▶ What the task asks:
List each line of the data that holds the word "contains".

▶ Stored data:
______________________________

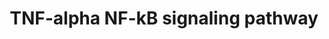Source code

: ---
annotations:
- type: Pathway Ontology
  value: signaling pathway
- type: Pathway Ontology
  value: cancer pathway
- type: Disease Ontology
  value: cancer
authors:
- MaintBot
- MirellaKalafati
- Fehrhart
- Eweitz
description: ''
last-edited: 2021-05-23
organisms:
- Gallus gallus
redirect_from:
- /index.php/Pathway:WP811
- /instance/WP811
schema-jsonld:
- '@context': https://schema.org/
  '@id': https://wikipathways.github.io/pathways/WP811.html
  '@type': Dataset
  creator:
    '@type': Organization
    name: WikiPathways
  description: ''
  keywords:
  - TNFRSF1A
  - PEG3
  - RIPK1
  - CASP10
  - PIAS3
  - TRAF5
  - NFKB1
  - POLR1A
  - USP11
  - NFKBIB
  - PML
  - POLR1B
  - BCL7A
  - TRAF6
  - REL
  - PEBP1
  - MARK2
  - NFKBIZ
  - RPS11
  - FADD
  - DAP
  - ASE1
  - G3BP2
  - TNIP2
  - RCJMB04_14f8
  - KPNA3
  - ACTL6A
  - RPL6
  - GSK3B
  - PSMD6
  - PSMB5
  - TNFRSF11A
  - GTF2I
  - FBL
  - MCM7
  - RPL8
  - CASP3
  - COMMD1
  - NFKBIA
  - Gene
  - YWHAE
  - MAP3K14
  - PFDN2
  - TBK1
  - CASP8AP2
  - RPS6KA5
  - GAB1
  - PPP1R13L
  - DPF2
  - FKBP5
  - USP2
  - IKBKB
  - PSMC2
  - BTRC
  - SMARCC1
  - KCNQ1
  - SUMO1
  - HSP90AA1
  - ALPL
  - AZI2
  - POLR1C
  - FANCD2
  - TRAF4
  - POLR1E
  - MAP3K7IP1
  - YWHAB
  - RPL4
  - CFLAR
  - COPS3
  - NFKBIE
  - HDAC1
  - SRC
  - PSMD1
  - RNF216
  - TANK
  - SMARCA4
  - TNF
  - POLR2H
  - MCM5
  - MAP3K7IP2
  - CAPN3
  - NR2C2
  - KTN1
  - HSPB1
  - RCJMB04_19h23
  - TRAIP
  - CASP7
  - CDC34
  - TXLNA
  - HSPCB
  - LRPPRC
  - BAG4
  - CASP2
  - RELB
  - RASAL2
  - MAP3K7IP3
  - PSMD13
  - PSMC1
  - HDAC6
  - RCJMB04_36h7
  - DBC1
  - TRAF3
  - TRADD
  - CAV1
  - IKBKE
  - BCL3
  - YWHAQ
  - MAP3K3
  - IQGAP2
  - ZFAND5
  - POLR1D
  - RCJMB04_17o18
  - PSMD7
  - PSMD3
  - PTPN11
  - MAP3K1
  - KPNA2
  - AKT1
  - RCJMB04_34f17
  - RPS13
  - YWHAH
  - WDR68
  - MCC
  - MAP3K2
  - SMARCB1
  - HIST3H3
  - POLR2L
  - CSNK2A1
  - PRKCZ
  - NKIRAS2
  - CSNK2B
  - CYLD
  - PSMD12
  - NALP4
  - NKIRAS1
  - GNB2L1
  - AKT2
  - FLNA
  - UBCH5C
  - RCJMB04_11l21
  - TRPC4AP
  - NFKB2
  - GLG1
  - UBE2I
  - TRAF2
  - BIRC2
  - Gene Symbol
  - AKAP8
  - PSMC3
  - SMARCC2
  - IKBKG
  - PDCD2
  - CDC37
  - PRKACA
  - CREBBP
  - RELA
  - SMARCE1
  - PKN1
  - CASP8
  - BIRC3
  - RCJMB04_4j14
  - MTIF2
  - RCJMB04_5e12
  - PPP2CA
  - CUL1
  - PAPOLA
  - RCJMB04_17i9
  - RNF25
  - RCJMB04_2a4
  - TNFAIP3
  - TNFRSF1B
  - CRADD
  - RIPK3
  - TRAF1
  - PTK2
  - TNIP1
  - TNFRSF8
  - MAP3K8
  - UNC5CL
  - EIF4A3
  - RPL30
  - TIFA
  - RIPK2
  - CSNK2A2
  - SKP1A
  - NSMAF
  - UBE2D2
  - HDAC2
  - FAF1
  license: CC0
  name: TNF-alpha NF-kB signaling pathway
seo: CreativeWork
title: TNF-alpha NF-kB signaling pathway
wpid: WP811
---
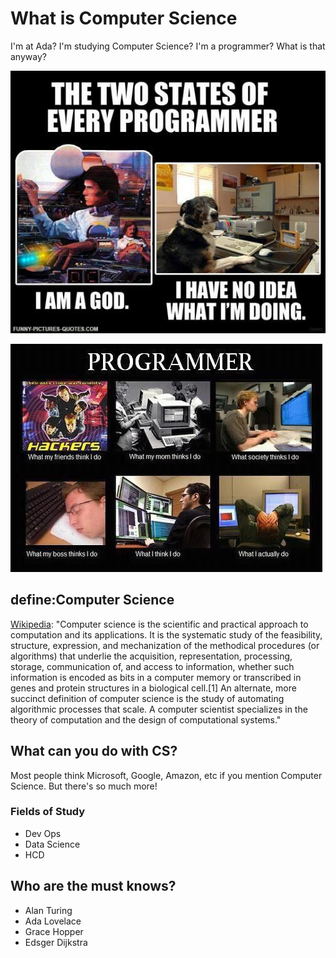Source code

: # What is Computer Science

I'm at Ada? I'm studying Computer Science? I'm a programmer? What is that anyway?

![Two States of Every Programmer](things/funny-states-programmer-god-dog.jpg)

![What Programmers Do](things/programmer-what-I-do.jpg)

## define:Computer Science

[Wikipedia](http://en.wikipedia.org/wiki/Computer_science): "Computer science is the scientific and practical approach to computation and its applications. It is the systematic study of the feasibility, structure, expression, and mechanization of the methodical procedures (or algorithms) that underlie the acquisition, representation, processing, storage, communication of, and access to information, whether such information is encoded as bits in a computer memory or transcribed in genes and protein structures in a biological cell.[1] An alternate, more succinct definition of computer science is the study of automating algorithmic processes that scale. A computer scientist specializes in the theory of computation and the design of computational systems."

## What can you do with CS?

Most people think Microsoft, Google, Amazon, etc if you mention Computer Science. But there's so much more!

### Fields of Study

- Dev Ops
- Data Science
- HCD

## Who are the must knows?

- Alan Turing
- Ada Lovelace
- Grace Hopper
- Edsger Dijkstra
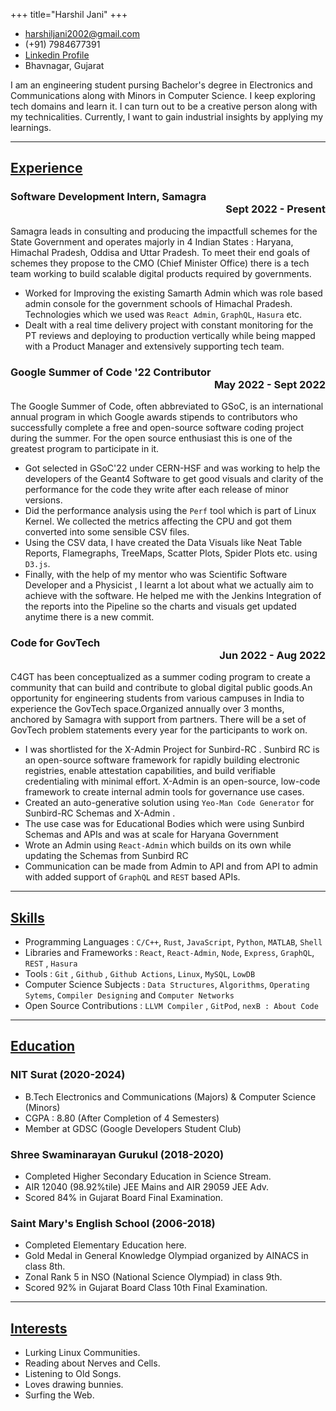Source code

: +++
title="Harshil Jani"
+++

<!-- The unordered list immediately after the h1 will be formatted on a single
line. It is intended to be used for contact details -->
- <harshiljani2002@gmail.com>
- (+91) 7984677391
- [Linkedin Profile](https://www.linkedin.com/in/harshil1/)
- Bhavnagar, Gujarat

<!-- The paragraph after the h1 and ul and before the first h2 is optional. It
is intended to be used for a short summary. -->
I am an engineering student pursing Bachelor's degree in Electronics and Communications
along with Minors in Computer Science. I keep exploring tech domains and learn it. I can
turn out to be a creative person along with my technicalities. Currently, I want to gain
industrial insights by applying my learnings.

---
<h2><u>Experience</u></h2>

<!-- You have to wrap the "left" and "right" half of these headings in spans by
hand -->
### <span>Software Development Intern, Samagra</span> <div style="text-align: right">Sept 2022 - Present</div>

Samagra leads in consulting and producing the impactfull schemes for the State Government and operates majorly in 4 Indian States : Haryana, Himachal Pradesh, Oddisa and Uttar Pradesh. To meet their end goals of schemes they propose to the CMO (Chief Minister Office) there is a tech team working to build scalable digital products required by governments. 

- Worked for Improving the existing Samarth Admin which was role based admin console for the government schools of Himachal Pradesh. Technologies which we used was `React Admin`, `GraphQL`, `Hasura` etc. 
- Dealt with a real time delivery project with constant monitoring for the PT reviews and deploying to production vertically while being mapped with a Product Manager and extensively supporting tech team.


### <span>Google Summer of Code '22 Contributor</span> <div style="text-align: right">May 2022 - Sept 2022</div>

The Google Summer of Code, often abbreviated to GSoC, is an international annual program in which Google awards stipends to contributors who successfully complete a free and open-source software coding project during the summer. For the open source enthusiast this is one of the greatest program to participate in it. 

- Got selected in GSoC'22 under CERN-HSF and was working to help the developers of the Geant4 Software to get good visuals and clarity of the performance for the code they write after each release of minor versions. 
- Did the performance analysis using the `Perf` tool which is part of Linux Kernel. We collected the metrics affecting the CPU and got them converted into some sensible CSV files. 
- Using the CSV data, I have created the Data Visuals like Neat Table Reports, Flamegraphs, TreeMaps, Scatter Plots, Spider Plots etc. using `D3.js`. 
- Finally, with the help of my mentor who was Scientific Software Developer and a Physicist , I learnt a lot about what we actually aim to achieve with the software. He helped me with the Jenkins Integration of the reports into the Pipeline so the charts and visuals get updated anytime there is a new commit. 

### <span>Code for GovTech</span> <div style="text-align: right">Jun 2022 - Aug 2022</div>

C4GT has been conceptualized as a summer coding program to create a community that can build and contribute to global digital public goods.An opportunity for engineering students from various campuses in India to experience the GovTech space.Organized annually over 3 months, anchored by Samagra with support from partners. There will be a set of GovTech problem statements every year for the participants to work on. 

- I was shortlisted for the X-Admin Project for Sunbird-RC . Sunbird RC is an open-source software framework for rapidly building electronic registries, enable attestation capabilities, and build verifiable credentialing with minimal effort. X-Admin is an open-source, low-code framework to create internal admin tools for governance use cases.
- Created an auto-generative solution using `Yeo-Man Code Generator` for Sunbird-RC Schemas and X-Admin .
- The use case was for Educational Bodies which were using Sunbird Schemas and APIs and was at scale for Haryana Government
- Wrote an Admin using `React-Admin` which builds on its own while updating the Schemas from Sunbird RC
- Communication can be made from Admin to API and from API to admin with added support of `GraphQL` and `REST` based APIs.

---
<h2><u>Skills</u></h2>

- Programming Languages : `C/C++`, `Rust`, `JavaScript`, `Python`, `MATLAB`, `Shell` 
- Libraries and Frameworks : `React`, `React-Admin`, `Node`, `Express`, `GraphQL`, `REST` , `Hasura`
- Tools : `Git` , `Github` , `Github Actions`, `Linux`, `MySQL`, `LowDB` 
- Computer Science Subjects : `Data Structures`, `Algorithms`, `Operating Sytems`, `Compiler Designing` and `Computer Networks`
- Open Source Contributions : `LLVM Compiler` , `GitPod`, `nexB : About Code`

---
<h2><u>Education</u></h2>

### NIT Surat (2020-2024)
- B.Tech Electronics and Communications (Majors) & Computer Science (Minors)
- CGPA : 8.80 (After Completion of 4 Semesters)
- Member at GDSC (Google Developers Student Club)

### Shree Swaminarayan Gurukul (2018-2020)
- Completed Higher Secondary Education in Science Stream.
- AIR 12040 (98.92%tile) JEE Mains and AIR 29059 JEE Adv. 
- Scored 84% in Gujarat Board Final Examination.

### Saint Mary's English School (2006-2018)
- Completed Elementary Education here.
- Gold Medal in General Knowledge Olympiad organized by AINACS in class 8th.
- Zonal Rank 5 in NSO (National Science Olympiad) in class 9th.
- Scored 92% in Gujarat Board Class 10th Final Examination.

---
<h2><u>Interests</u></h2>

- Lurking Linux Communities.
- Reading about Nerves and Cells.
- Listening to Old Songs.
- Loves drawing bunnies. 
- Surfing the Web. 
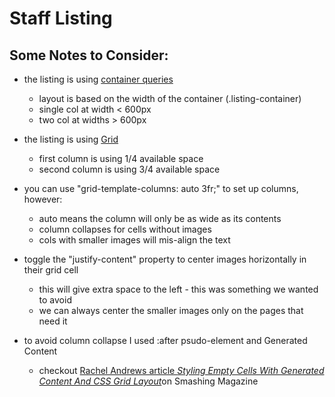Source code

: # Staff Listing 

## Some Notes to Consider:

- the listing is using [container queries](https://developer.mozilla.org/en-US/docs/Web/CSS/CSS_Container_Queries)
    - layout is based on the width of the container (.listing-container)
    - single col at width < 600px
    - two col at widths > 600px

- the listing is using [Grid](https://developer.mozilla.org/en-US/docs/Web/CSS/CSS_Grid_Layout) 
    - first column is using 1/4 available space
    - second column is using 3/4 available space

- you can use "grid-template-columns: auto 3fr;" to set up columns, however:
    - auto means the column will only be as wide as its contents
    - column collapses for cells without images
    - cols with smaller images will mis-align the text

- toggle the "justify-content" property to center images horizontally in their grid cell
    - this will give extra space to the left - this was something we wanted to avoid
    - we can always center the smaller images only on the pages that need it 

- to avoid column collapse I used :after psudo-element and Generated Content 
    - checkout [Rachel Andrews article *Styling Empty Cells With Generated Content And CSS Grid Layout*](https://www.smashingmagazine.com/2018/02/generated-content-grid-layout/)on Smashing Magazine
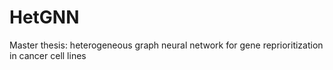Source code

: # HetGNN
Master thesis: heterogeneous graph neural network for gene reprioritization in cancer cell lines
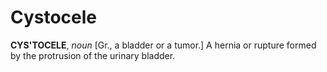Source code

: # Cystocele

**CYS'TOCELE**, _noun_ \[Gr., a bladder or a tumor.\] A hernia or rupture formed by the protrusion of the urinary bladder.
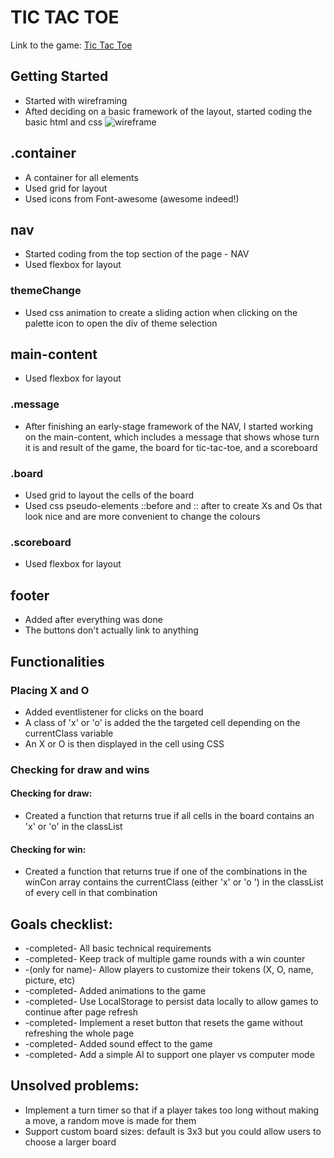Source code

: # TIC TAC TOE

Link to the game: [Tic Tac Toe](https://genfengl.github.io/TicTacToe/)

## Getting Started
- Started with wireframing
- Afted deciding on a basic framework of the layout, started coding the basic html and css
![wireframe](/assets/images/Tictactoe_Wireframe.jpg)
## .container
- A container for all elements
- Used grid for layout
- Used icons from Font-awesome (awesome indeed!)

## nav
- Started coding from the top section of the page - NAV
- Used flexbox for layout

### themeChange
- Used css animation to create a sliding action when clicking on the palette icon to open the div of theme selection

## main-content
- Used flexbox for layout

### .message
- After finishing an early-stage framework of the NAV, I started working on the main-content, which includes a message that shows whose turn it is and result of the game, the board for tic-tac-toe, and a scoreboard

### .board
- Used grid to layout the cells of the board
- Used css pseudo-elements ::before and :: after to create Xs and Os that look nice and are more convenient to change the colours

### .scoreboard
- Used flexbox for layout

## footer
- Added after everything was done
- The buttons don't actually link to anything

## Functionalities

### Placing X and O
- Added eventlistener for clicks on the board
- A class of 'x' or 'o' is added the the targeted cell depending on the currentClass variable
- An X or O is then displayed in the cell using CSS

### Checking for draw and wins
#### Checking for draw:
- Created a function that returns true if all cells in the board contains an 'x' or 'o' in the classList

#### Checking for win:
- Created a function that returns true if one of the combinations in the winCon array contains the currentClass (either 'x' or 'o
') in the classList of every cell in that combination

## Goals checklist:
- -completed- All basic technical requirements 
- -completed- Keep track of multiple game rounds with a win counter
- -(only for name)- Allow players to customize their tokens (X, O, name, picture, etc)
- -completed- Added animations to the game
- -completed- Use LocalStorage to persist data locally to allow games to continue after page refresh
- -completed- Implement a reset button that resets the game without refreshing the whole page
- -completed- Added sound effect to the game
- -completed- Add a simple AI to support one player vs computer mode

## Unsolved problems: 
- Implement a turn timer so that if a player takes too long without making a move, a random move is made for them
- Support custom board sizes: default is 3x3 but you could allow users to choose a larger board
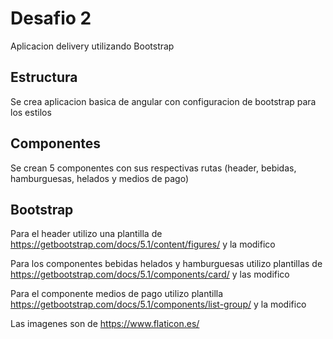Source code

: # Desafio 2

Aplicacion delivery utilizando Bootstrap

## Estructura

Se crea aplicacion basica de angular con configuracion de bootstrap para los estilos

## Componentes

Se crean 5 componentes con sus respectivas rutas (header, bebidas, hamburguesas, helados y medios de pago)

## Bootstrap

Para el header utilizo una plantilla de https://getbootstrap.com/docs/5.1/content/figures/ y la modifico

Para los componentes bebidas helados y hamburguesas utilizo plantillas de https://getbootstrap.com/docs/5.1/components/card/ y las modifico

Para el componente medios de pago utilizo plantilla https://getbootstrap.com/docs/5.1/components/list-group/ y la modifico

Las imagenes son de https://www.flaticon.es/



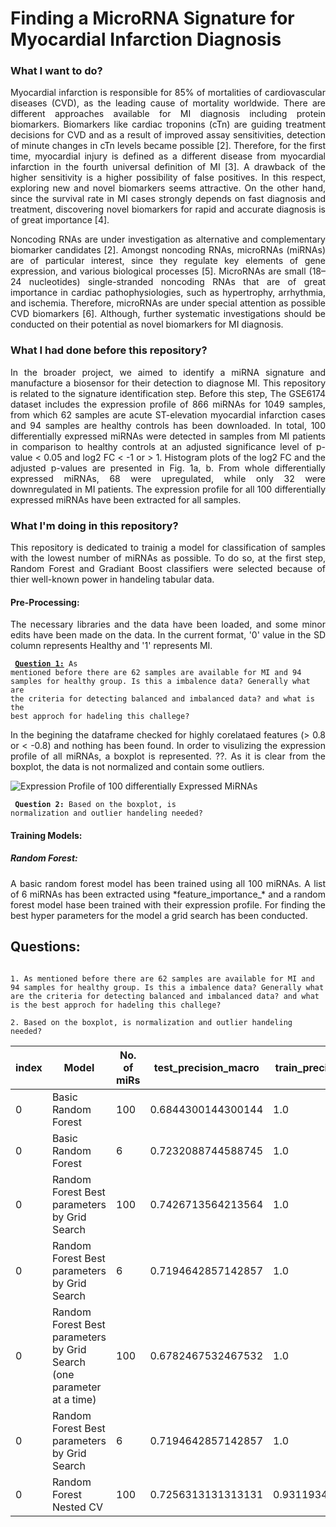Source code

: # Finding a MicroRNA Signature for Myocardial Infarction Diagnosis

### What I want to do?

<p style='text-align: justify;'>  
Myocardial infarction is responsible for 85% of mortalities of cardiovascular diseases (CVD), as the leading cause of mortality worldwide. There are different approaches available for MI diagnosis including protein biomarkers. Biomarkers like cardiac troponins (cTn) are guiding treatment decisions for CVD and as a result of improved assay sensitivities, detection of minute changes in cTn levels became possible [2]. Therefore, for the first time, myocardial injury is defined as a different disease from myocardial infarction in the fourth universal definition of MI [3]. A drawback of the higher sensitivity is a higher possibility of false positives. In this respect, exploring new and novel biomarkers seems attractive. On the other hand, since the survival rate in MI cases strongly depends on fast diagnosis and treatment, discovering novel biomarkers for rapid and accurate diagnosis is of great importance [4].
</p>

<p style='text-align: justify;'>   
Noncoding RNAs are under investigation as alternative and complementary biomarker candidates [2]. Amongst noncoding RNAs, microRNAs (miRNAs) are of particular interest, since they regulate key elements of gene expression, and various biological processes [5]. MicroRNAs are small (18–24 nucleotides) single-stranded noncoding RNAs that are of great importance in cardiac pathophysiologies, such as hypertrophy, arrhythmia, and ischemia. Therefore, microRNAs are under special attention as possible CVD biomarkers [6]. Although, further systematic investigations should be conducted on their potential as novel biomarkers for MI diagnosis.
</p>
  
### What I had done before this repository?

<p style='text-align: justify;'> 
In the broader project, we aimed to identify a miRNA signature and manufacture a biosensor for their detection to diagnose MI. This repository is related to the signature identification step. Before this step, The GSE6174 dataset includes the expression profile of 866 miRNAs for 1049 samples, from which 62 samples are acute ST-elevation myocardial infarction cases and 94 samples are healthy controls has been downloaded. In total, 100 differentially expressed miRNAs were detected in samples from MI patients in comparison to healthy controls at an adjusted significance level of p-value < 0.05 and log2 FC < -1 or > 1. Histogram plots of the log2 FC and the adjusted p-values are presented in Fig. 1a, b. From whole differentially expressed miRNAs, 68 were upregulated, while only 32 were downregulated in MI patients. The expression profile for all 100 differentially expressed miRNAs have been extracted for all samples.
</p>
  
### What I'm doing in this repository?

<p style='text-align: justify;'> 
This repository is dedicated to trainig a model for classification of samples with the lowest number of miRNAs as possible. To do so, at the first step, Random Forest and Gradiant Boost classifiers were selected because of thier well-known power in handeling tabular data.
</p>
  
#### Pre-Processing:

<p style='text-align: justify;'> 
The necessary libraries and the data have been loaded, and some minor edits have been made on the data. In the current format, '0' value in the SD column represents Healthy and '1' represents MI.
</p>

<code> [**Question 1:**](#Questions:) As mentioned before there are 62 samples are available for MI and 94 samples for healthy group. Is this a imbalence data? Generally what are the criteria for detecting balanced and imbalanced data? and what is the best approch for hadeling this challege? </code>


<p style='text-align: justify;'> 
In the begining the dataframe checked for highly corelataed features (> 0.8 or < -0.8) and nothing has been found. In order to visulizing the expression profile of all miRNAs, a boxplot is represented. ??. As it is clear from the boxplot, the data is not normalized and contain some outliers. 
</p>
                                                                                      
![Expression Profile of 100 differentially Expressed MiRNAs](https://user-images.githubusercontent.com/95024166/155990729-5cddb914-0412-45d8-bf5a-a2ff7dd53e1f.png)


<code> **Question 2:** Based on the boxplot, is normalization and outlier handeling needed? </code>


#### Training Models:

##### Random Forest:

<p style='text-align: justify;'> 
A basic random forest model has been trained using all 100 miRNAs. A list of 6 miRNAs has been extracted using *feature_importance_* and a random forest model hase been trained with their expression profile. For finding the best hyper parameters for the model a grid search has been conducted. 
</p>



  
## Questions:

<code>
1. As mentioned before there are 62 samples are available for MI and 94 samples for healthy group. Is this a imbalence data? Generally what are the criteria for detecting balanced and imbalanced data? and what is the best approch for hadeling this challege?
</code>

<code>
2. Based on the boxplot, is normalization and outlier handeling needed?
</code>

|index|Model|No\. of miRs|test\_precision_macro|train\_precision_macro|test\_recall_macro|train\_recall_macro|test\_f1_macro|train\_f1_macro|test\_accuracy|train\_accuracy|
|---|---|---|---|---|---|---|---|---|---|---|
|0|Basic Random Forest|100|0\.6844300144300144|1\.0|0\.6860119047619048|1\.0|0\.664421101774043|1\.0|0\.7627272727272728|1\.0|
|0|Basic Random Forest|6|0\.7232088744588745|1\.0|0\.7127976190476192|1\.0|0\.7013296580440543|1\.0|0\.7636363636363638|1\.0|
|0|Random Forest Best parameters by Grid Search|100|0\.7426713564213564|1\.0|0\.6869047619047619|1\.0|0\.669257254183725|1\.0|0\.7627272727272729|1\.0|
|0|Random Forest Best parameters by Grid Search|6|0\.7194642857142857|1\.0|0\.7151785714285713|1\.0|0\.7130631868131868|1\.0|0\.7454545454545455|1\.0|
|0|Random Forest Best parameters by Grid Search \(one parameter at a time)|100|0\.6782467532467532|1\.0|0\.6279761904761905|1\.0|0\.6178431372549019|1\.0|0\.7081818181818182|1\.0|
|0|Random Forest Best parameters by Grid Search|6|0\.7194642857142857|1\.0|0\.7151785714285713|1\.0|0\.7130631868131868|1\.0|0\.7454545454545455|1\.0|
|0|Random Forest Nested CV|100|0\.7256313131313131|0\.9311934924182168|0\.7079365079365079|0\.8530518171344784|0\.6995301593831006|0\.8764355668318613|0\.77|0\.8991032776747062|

______________________________

▶ Problem solution:
- Created a function that returns true if all cells in the board contains an 'x' or 'o' in the classList
- Created a function that returns true if one of the combinations in the winCon array contains the currentClass (either 'x' or 'o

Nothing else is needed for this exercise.